--- START ---
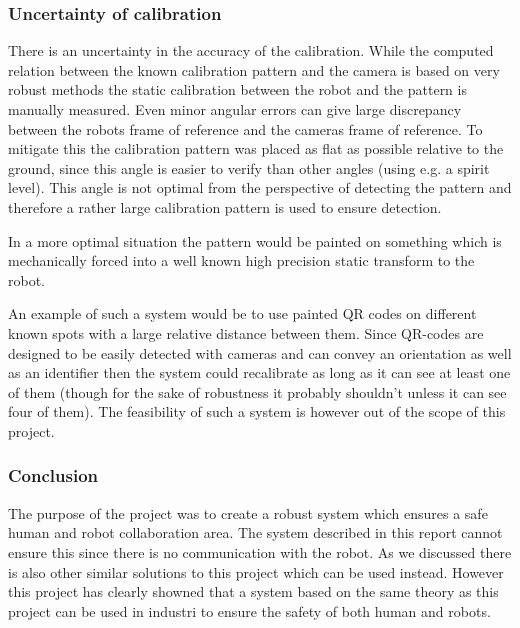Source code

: \subsubsection{Uncertainty of calibration}
There is an uncertainty in the accuracy of the calibration. While the computed relation between the known calibration pattern and the camera is based on very robust methods the static calibration between the robot and the pattern is manually measured. Even minor angular errors can give large discrepancy between the robots frame of reference and the cameras frame of reference. To mitigate this the calibration pattern was placed as flat as possible relative to the ground, since this angle is easier to verify than other angles (using e.g. a spirit level). This angle is not optimal from the perspective of detecting the pattern and therefore a rather large calibration pattern is used to ensure detection.

In a more optimal situation the pattern would be painted on something which is mechanically forced into a well known high precision static transform to the robot.

An example of such a system would be to use painted QR codes on different known spots with a large relative distance between them. Since QR-codes are designed to be easily detected with cameras and can convey an orientation as well as an identifier then the system could recalibrate as long as it can see at least one of them (though for the sake of robustness it probably shouldn’t unless it can see four of them). The feasibility of such a system is however out of the scope of this project.

\subsubsection{Conclusion}

The purpose of the project was to create a robust system which ensures a safe human and robot collaboration area. The system described in this report cannot ensure this since there is no communication with the robot. As we discussed there is also other similar solutions to this project which can be used instead. However this project has clearly showned that a system based on the same theory as this project can be used in industri to ensure the safety of both human and robots.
--- END ---
State how many lines of the listing above include the string "would", with no words around the number.

EXERCISE ANSWER = 2